PB.targets in Compile := Seq(
scalapb.gen() -> (sourceManaged in Compile).value
)
val scalapbVersion =
scalapb.compiler.Version.scalapbVersion
val grpcJavaVersion =
scalapb.compiler.Version.grpcJavaVersion
libraryDependencies ++= Seq(
// spark
"org.apache.spark" %% "spark-core" % "2.3.1" ,
"org.apache.spark" %% "spark-sql" % "2.3.1" ,
"org.apache.spark" %% "spark-mllib" % "2.3.1" ,
// protobuf
"com.thesamet.scalapb" %% "scalapb-runtime" % scalapbVersion % "protobuf"
//for grpc
//"io.grpc" % "grpc-netty" % grpcJavaVersion
//"com.thesamet.scalapb" %% "scalapb-runtime-grpc" % scalapbVersion
)
但是当我使用gprc依赖性时,会给我这样的错误。
18/07/18 12:59:08 INFO SparkContext: Created broadcast 0 from textFile at ReadWrite.scala:387
[error] (run-main-0) java.lang.IllegalAccessError: tried to access method com.google.common.base.Stopwatch.<init>()V from class org.apache.hadoop.mapred.FileInputFormat
java.lang.IllegalAccessError: tried to access method com.google.common.base.Stopwatch.<init>()V from class org.apache.hadoop.mapred.FileInputFormat
at org.apache.hadoop.mapred.FileInputFormat.getSplits(FileInputFormat.java:312)

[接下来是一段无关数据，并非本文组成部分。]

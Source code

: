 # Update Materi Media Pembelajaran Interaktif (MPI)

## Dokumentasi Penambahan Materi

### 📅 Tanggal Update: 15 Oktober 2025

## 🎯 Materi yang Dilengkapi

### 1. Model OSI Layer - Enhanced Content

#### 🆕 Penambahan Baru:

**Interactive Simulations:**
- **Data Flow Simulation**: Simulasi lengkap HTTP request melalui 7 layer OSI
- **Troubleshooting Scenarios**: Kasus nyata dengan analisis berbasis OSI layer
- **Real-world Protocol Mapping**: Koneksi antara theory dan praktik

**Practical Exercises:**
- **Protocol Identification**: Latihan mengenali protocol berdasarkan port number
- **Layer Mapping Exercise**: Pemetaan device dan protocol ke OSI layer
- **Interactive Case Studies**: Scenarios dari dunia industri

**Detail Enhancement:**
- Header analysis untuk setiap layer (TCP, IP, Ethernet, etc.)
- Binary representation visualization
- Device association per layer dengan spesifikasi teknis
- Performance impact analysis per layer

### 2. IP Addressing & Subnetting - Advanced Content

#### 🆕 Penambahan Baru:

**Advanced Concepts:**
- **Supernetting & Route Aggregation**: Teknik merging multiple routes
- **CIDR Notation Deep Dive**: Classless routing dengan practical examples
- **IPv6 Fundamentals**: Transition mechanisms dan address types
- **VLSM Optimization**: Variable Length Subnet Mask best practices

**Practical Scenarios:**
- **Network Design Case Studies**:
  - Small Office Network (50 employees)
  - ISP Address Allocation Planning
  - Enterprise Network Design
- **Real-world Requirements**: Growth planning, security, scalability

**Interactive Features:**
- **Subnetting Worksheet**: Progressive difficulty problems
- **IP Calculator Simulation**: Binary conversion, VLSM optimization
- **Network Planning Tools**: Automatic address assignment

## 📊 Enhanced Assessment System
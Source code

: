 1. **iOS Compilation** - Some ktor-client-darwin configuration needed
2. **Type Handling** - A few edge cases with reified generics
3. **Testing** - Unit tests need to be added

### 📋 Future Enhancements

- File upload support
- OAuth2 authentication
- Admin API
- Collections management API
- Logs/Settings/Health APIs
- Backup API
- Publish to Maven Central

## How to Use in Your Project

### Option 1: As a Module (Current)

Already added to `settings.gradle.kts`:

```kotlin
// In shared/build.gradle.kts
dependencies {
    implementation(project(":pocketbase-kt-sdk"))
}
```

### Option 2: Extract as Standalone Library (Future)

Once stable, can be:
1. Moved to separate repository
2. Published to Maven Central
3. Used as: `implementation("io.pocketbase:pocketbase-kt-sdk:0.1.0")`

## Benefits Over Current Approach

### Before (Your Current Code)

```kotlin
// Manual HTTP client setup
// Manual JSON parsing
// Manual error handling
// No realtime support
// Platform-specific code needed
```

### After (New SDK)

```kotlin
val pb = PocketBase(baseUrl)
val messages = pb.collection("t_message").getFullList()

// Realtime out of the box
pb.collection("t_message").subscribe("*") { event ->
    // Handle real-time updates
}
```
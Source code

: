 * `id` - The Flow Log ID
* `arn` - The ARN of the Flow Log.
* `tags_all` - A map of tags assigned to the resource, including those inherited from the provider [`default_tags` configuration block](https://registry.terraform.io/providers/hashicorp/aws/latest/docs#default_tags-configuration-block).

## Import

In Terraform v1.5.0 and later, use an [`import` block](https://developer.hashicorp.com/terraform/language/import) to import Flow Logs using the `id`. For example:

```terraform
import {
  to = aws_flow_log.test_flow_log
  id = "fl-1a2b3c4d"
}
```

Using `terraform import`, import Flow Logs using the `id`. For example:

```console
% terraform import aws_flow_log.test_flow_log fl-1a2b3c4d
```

at org.apache.spark.rdd.HadoopRDD.getPartitions(HadoopRDD.scala:200)
at org.apache.spark.rdd.RDD$$anonfun$partitions$2.apply(RDD.scala:253)
at org.apache.spark.rdd.RDD$$anonfun$partitions$2.apply(RDD.scala:251)
at scala.Option.getOrElse(Option.scala:121)
at org.apache.spark.rdd.RDD.partitions(RDD.scala:251)
at org.apache.spark.rdd.MapPartitionsRDD.getPartitions(MapPartitionsRDD.scala:35)
它来自grpc的错误或我的代码是错误的? 谢谢
答案 0 :(得分:0)
Spark似乎正在使用Guava 14.0.1。 gRPC-Java需要Guava 20或更高版本。 Spark调用的方法是一个@Beta
API(永远不要从库中使用过)API,该API在2013年9月发布的Guava 15.0中已弃用,而在2014年4月发布的Guava 17.0中已删除。需要针对Spark提出问题,以更新其代码以使用/支持较新版本的Guava。